DATA FOR ANALYSIS -
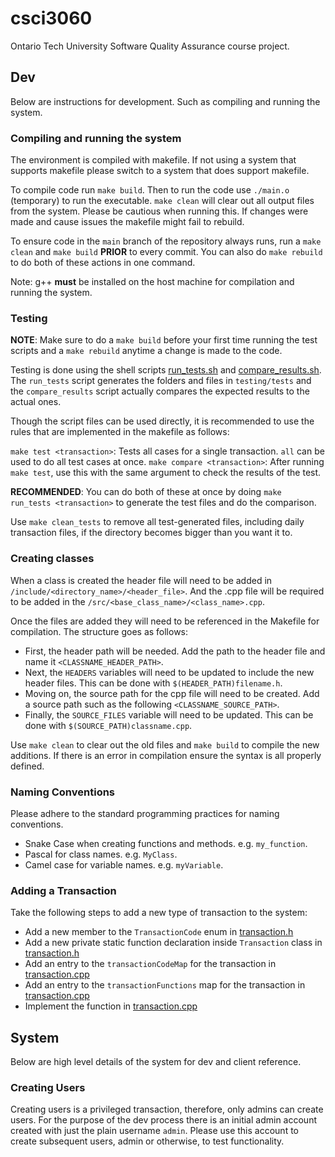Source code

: # csci3060

Ontario Tech University Software Quality Assurance course project.

## Dev

Below are instructions for development. Such as compiling and running the system.

### Compiling and running the system

The environment is compiled with makefile. If not using a system that supports makefile please switch to a system that does support makefile.

To compile code run `make build`. Then to run the code use `./main.o` (temporary) to run the executable. `make clean` will clear out all output files from the system. Please be cautious when running this. If changes were made and cause issues the makefile might fail to rebuild.

To ensure code in the `main` branch of the repository always runs, run a `make clean` and `make build` **PRIOR** to every commit. You can also do `make rebuild` to do both of these actions in one command.

Note: g++ **must** be installed on the host machine for compilation and running the system.

### Testing

**NOTE**: Make sure to do a `make build` before your first time running the test scripts and a `make rebuild` anytime a change is made to the code.

Testing is done using the shell scripts [run_tests.sh](run_tests.sh) and [compare_results.sh](compare_results.sh). The `run_tests` script generates the folders and files in `testing/tests` and the `compare_results` script actually compares the expected results to the actual ones.

Though the script files can be used directly, it is recommended to use the rules that are implemented in the makefile as follows:

`make test <transaction>`: Tests all cases for a single transaction. `all` can be used to do all test cases at once. `make compare <transaction>`: After running `make test`, use this with the same argument to check the results of the test.

**RECOMMENDED**: You can do both of these at once by doing `make run_tests <transaction>` to generate the test files and do the comparison.

Use `make clean_tests` to remove all test-generated files, including daily transaction files, if the directory becomes bigger than you want it to.

### Creating classes

When a class is created the header file will need to be added in `/include/<directory_name>/<header_file>`. And the .cpp file will be required to be added in the `/src/<base_class_name>/<class_name>.cpp`.

Once the files are added they will need to be referenced in the Makefile for compilation. The structure goes as follows:

- First, the header path will be needed. Add the path to the header file and name it `<CLASSNAME_HEADER_PATH>`.
- Next, the `HEADERS` variables will need to be updated to include the new header files. This can be done with `$(HEADER_PATH)filename.h`.
- Moving on, the source path for the cpp file will need to be created. Add a source path such as the following `<CLASSNAME_SOURCE_PATH>`.
- Finally, the `SOURCE_FILES` variable will need to be updated. This can be done with `$(SOURCE_PATH)classname.cpp`.

Use `make clean` to clear out the old files and `make build` to compile the new additions. If there is an error in compilation ensure the syntax is all properly defined.

### Naming Conventions

Please adhere to the standard programming practices for naming conventions.

- Snake Case when creating functions and methods. e.g. `my_function`.
- Pascal for class names. e.g. `MyClass`.
- Camel case for variable names. e.g. `myVariable`.

### Adding a Transaction

Take the following steps to add a new type of transaction to the system:

- Add a new member to the `TransactionCode` enum in [transaction.h](include/transaction/transaction.h)
- Add a new private static function declaration inside `Transaction` class in [transaction.h](include/transaction/transaction.h)
- Add an entry to the `transactionCodeMap` for the transaction in [transaction.cpp](src/transaction/transaction.cpp)
- Add an entry to the `transactionFunctions` map for the transaction in [transaction.cpp](src/transaction/transaction.cpp)
- Implement the function in [transaction.cpp](src/transaction/transaction.cpp)

## System

Below are high level details of the system for dev and client reference.

### Creating Users

Creating users is a privileged transaction, therefore, only admins can create users. For the purpose of the dev process there is an initial admin account created with just the plain username `admin`. Please use this account to create subsequent users, admin or otherwise, to test functionality.
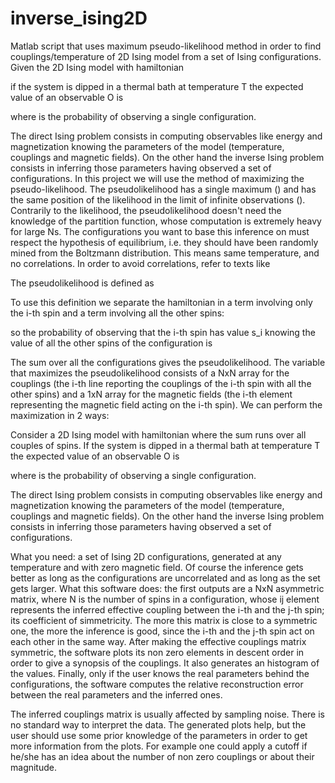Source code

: # inverse_ising2D
Matlab script that uses maximum pseudo-likelihood method in order to find couplings/temperature of 2D Ising model from a set of Ising configurations.
Given the 2D Ising model with hamiltonian

if the system is dipped in a thermal bath at temperature T the expected value of an observable O is 

where 
is the probability of observing a single configuration.

The direct Ising problem consists in computing observables like energy and magnetization knowing the parameters of the model (temperature, couplings and magnetic fields). On the other hand the inverse Ising problem consists in inferring those parameters having observed a set of configurations.
In this project we will use the method of maximizing the pseudo-likelihood. The pseudolikelihood has a single maximum () and has the same position of the likelihood in the limit of infinite observations (). Contrarily to the likelihood, the pseudolikelihood doesn't need the knowledge of the partition function, whose computation is extremely heavy for large Ns. The configurations you want to base this inference on must respect the hypothesis of equilibrium, i.e. they should have been randomly mined from the Boltzmann distribution. This means same temperature, and no correlations. In order to avoid correlations, refer to texts like

The pseudolikelihood is defined as 

To use this definition we separate the hamiltonian in a term involving only the i-th spin and a term involving all the other spins:

so the probability of observing that the i-th spin has value s_i knowing the value of all the other spins of the configuration is

The sum over all the configurations gives the pseudolikelihood. 
The variable that maximizes the pseudolikelihood consists of a NxN array for the couplings (the i-th line reporting the couplings of the i-th spin with all the other spins) and a 1xN array for the magnetic fields (the i-th element representing the magnetic field acting on the i-th spin).
We can perform the maximization in 2 ways:

Consider a 2D Ising model with hamiltonian
where the sum runs over all couples of spins. If the system is dipped in a thermal bath at temperature T the expected value of an observable O is 

where 
is the probability of observing a single configuration.

The direct Ising problem consists in computing observables like energy and magnetization knowing the parameters of the model (temperature, couplings and magnetic fields). On the other hand the inverse Ising problem consists in inferring those parameters having observed a set of configurations.

What you need: a set of Ising 2D configurations, generated at any temperature and with zero magnetic field. Of course the inference gets better as long as the configurations are uncorrelated and as long as the set gets larger.
What this software does: the first outputs are
a NxN asymmetric matrix, where N is the number of spins in a configuration, whose ij element represents the inferred effective coupling between the i-th and the j-th spin;
its coefficient of simmetricity. The more this matrix is close to a symmetric one, the more the inference is good, since the i-th and the j-th spin act on each other in the same way.
After making the effective couplings matrix symmetric, the software plots its non zero elements in descent order in order to give a synopsis of the couplings. It also generates an histogram of the values.
Finally, only if the user knows the real parameters behind the configurations, the software computes the relative reconstruction error between the real parameters and the inferred ones.

The inferred couplings matrix is usually affected by sampling noise. There is no standard way to interpret the data. The generated plots help, but the user should use some prior knowledge of the parameters in order to get more information from the plots. For example one could apply a cutoff if he/she has an idea about the number of non zero couplings or about their magnitude.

PROBLEM DESCRIPTION - Reproduce every entry above in full and exactly, though not its pictures.

TASK RESPONSE -
Source code

: # csci3060

Ontario Tech University Software Quality Assurance course project.

## Dev

Below are instructions for development. Such as compiling and running the system.

### Compiling and running the system

The environment is compiled with makefile. If not using a system that supports makefile please switch to a system that does support makefile.

To compile code run `make build`. Then to run the code use `./main.o` (temporary) to run the executable. `make clean` will clear out all output files from the system. Please be cautious when running this. If changes were made and cause issues the makefile might fail to rebuild.

To ensure code in the `main` branch of the repository always runs, run a `make clean` and `make build` **PRIOR** to every commit. You can also do `make rebuild` to do both of these actions in one command.

Note: g++ **must** be installed on the host machine for compilation and running the system.

### Testing

**NOTE**: Make sure to do a `make build` before your first time running the test scripts and a `make rebuild` anytime a change is made to the code.

Testing is done using the shell scripts [run_tests.sh](run_tests.sh) and [compare_results.sh](compare_results.sh). The `run_tests` script generates the folders and files in `testing/tests` and the `compare_results` script actually compares the expected results to the actual ones.

Though the script files can be used directly, it is recommended to use the rules that are implemented in the makefile as follows:

`make test <transaction>`: Tests all cases for a single transaction. `all` can be used to do all test cases at once. `make compare <transaction>`: After running `make test`, use this with the same argument to check the results of the test.

**RECOMMENDED**: You can do both of these at once by doing `make run_tests <transaction>` to generate the test files and do the comparison.

Use `make clean_tests` to remove all test-generated files, including daily transaction files, if the directory becomes bigger than you want it to.

### Creating classes

When a class is created the header file will need to be added in `/include/<directory_name>/<header_file>`. And the .cpp file will be required to be added in the `/src/<base_class_name>/<class_name>.cpp`.

Once the files are added they will need to be referenced in the Makefile for compilation. The structure goes as follows:

- First, the header path will be needed. Add the path to the header file and name it `<CLASSNAME_HEADER_PATH>`.
- Next, the `HEADERS` variables will need to be updated to include the new header files. This can be done with `$(HEADER_PATH)filename.h`.
- Moving on, the source path for the cpp file will need to be created. Add a source path such as the following `<CLASSNAME_SOURCE_PATH>`.
- Finally, the `SOURCE_FILES` variable will need to be updated. This can be done with `$(SOURCE_PATH)classname.cpp`.

Use `make clean` to clear out the old files and `make build` to compile the new additions. If there is an error in compilation ensure the syntax is all properly defined.

### Naming Conventions

Please adhere to the standard programming practices for naming conventions.

- Snake Case when creating functions and methods. e.g. `my_function`.
- Pascal for class names. e.g. `MyClass`.
- Camel case for variable names. e.g. `myVariable`.

### Adding a Transaction

Take the following steps to add a new type of transaction to the system:

- Add a new member to the `TransactionCode` enum in [transaction.h](include/transaction/transaction.h)
- Add a new private static function declaration inside `Transaction` class in [transaction.h](include/transaction/transaction.h)
- Add an entry to the `transactionCodeMap` for the transaction in [transaction.cpp](src/transaction/transaction.cpp)
- Add an entry to the `transactionFunctions` map for the transaction in [transaction.cpp](src/transaction/transaction.cpp)
- Implement the function in [transaction.cpp](src/transaction/transaction.cpp)

## System

Below are high level details of the system for dev and client reference.

### Creating Users

Creating users is a privileged transaction, therefore, only admins can create users. For the purpose of the dev process there is an initial admin account created with just the plain username `admin`. Please use this account to create subsequent users, admin or otherwise, to test functionality.
Source code

: # inverse_ising2D
Matlab script that uses maximum pseudo-likelihood method in order to find couplings/temperature of 2D Ising model from a set of Ising configurations.
Given the 2D Ising model with hamiltonian

if the system is dipped in a thermal bath at temperature T the expected value of an observable O is 

where 
is the probability of observing a single configuration.

The direct Ising problem consists in computing observables like energy and magnetization knowing the parameters of the model (temperature, couplings and magnetic fields). On the other hand the inverse Ising problem consists in inferring those parameters having observed a set of configurations.
In this project we will use the method of maximizing the pseudo-likelihood. The pseudolikelihood has a single maximum () and has the same position of the likelihood in the limit of infinite observations (). Contrarily to the likelihood, the pseudolikelihood doesn't need the knowledge of the partition function, whose computation is extremely heavy for large Ns. The configurations you want to base this inference on must respect the hypothesis of equilibrium, i.e. they should have been randomly mined from the Boltzmann distribution. This means same temperature, and no correlations. In order to avoid correlations, refer to texts like

The pseudolikelihood is defined as 

To use this definition we separate the hamiltonian in a term involving only the i-th spin and a term involving all the other spins:

so the probability of observing that the i-th spin has value s_i knowing the value of all the other spins of the configuration is

The sum over all the configurations gives the pseudolikelihood. 
The variable that maximizes the pseudolikelihood consists of a NxN array for the couplings (the i-th line reporting the couplings of the i-th spin with all the other spins) and a 1xN array for the magnetic fields (the i-th element representing the magnetic field acting on the i-th spin).
We can perform the maximization in 2 ways:

Consider a 2D Ising model with hamiltonian
where the sum runs over all couples of spins. If the system is dipped in a thermal bath at temperature T the expected value of an observable O is 

where 
is the probability of observing a single configuration.

The direct Ising problem consists in computing observables like energy and magnetization knowing the parameters of the model (temperature, couplings and magnetic fields). On the other hand the inverse Ising problem consists in inferring those parameters having observed a set of configurations.

What you need: a set of Ising 2D configurations, generated at any temperature and with zero magnetic field. Of course the inference gets better as long as the configurations are uncorrelated and as long as the set gets larger.
What this software does: the first outputs are
a NxN asymmetric matrix, where N is the number of spins in a configuration, whose ij element represents the inferred effective coupling between the i-th and the j-th spin;
its coefficient of simmetricity. The more this matrix is close to a symmetric one, the more the inference is good, since the i-th and the j-th spin act on each other in the same way.
After making the effective couplings matrix symmetric, the software plots its non zero elements in descent order in order to give a synopsis of the couplings. It also generates an histogram of the values.
Finally, only if the user knows the real parameters behind the configurations, the software computes the relative reconstruction error between the real parameters and the inferred ones.

The inferred couplings matrix is usually affected by sampling noise. There is no standard way to interpret the data. The generated plots help, but the user should use some prior knowledge of the parameters in order to get more information from the plots. For example one could apply a cutoff if he/she has an idea about the number of non zero couplings or about their magnitude.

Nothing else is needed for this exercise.